Try it.
Lines that contain the string "apps" are the ones to list; copy all of them from the records.

(Records to process begins)

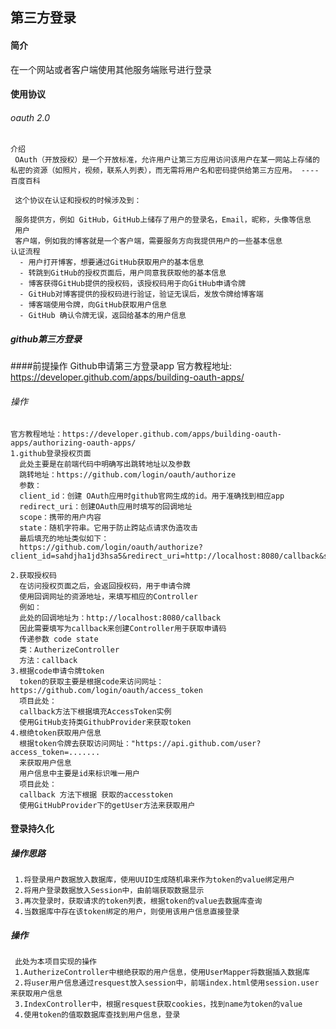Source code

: ## 第三方登录

 #### 简介
   在一个网站或者客户端使用其他服务端账号进行登录
 #### 使用协议
   ###### oauth 2.0
    介绍
     OAuth（开放授权）是一个开放标准，允许用户让第三方应用访问该用户在某一网站上存储的私密的资源（如照片，视频，联系人列表），而无需将用户名和密码提供给第三方应用。 ---- 百度百科
     
     这个协议在认证和授权的时候涉及到：
     
     服务提供方，例如 GitHub，GitHub上储存了用户的登录名，Email，昵称，头像等信息
     用户
     客户端，例如我的博客就是一个客户端，需要服务方向我提供用户的一些基本信息
    认证流程
      - 用户打开博客，想要通过GitHub获取用户的基本信息
      - 转跳到GitHub的授权页面后，用户同意我获取他的基本信息
      - 博客获得GitHub提供的授权码，该授权码用于向GitHub申请令牌
      - GitHub对博客提供的授权码进行验证，验证无误后，发放令牌给博客端
      - 博客端使用令牌，向GitHub获取用户信息
      - GitHub 确认令牌无误，返回给基本的用户信息
    
##### github第三方登录
  ####前提操作
    Github申请第三方登录app
    官方教程地址: https://developer.github.com/apps/building-oauth-apps/
  ###### 操作
    官方教程地址：https://developer.github.com/apps/building-oauth-apps/authorizing-oauth-apps/
    1.github登录授权页面
      此处主要是在前端代码中明确写出跳转地址以及参数
      跳转地址：https://github.com/login/oauth/authorize
      参数：
      client_id：创建 OAuth应用时github官网生成的id。用于准确找到相应app
      redirect_uri：创建OAuth应用时填写的回调地址
      scope：携带的用户内容
      state：随机字符串。它用于防止跨站点请求伪造攻击
      最后填充的地址类似如下：
      https://github.com/login/oauth/authorize?client_id=sahdjha1jd3hsa5&redirect_uri=http://localhost:8080/callback&scope=user&state=1
    
    2.获取授权码
      在访问授权页面之后，会返回授权码，用于申请令牌
      使用回调网址的资源地址，来填写相应的Controller
      例如：
      此处的回调地址为：http://localhost:8080/callback
      因此需要填写为callback来创建Controller用于获取申请码
      传递参数 code state
      类：AutherizeController
      方法：callback
    3.根据code申请令牌token
      token的获取主要是根据code来访问网址：https://github.com/login/oauth/access_token 
      项目此处：
      callback方法下根据填充AccessToken实例
      使用GitHub支持类GithubProvider来获取token
    4.根绝token获取用户信息
      根据token令牌去获取访问网址："https://api.github.com/user?access_token=.......
      来获取用户信息
      用户信息中主要是id来标识唯一用户
      项目此处：
      callback 方法下根据 获取的accesstoken
      使用GitHubProvider下的getUser方法来获取用户    
      
  #### 登录持久化
    
   ##### 操作思路
     1.将登录用户数据放入数据库，使用UUID生成随机串来作为token的value绑定用户
     2.将用户登录数据放入Session中，由前端获取数据显示
     3.再次登录时，获取请求的token列表，根据token的value去数据库查询
     4.当数据库中存在该token绑定的用户，则使用该用户信息直接登录
   
   ##### 操作
     此处为本项目实现的操作
     1.AutherizeController中根绝获取的用户信息，使用UserMapper将数据插入数据库
     2.将user用户信息通过resquest放入session中，前端index.html使用session.user来获取用户信息
     3.IndexController中，根据resquest获取cookies，找到name为token的value
     4.使用token的值取数据库查找到用户信息，登录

(Records to process ends)

Response.
    官方教程地址: https://developer.github.com/apps/building-oauth-apps/
    官方教程地址：https://developer.github.com/apps/building-oauth-apps/authorizing-oauth-apps/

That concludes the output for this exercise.